PyTorch implementation of Transformer from scratch from the original paper "Attention Is All You Need".

Translate from English to French:

This is a PyTorch implementation of Transformer from the original paper "Attention Is All You Need". Transformer is coded from scratch in "vanilla" PyTorch without use of PyTorch transformer classes. The model was trained on UN English-French parallel corpus (about 8 mln sentence pairs after the original corpus of 11.4 mln pairs was cleaned of too long and too short sentences) and can be used for translation of formal, official documents (similar to what can be found in UN corpus) from English to French. The model stands no chance to understand a sentence like:

"Hey dude, we watched an awesome movie yesterday and then went bar hopping.".

While it will do a good job translating a sentence like:

"Despite very serious progress on battling deforestation achieved in the course of the last 12 years, the area covered by forests is still shrinking, albeit at a slower rate."

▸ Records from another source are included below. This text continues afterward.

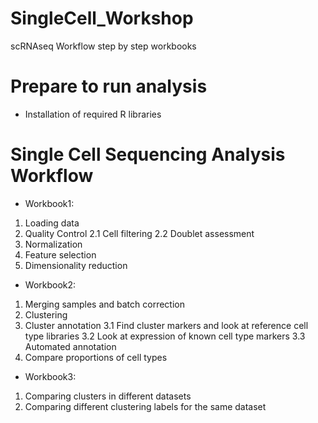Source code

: # SingleCell_Workshop
scRNAseq Workflow step by step workbooks

# Prepare to run analysis
- Installation of required R libraries

# Single Cell Sequencing Analysis Workflow

- Workbook1:
1. Loading data
2. Quality Control
   2.1 Cell filtering
   2.2 Doublet assessment
3. Normalization
4. Feature selection
5. Dimensionality reduction

- Workbook2:
1. Merging samples and batch correction
2. Clustering
3. Cluster annotation
  3.1 Find cluster markers and look at reference cell type libraries
  3.2 Look at expression of known cell type markers
  3.3 Automated annotation
4. Compare proportions of cell types

- Workbook3:
1. Comparing clusters in different datasets
2. Comparing different clustering labels for the same dataset
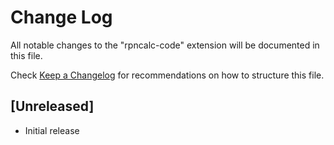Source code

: # Change Log

All notable changes to the "rpncalc-code" extension will be documented in this file.

Check [Keep a Changelog](http://keepachangelog.com/) for recommendations on how to structure this file.

## [Unreleased]

- Initial release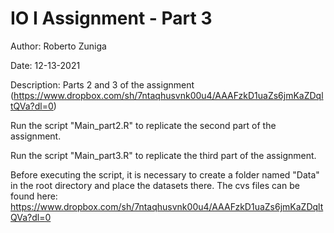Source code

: # IO I Assignment - Part 3

Author: Roberto Zuniga

Date: 12-13-2021


Description: Parts 2 and 3 of the assignment (https://www.dropbox.com/sh/7ntaqhusvnk00u4/AAAFzkD1uaZs6jmKaZDqltQVa?dl=0)

Run the script "Main_part2.R" to replicate the second part of the assignment.

Run the script "Main_part3.R" to replicate the third part of the assignment.

Before executing the script, it is necessary to create a folder named "Data" in the root directory and place the datasets there. The cvs files can be found here: 
https://www.dropbox.com/sh/7ntaqhusvnk00u4/AAAFzkD1uaZs6jmKaZDqltQVa?dl=0
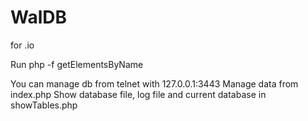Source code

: # WalDB
for .io

Run 
php -f getElementsByName

You can manage db from telnet with 127.0.0.1:3443
Manage data from index.php
Show database file, log file and current database in showTables.php
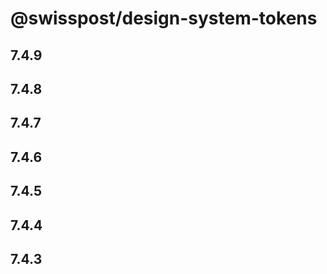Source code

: # @swisspost/design-system-tokens

## 7.4.9

## 7.4.8

## 7.4.7

## 7.4.6

## 7.4.5

## 7.4.4

## 7.4.3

to French ("Malgré les progrès considérables accomplis au cours des 12 dernières années dans la lutte contre le déboisement, la superficie des forêts continue de diminuer, mais à un rythme plus lent.").

The model achieves the BLEU score of 0.43 on the validation set and exhibits close to human quality of translation on 15 long and convoluted test sentences (like the one above) I thought up myself. With Google Translate English->French translation serving as reference for those 15 sentences, the model achieves the BLEU score of 0.57. The model's translations can be viewed here.

My another takeaway is that I'm not certain the BLEU scores should always be trusted blindly to judge the quality of translation. I hired a native French speaker to compare quality of translation the model produced after each epoch of training (the model was trained for 42 epochs). Although the BLEU score on validation set showed no signs of going down, the expert chose epoch 14 as the best and clearly indentified that quality started to deteriorate noticeably after 20th epoch and was significantly lower at the end.

GitHub repository

Preprocessing data

The original UN English-French parallel corpus consists of roughly 11.4 mln sentence pairs. The corresponding files (orig.en and orig.fr) can be downloaded from my google drive:

orig.en - google drive link

orig.fr - google drive link

Download and place them in dataset/UNv1.0/ folder.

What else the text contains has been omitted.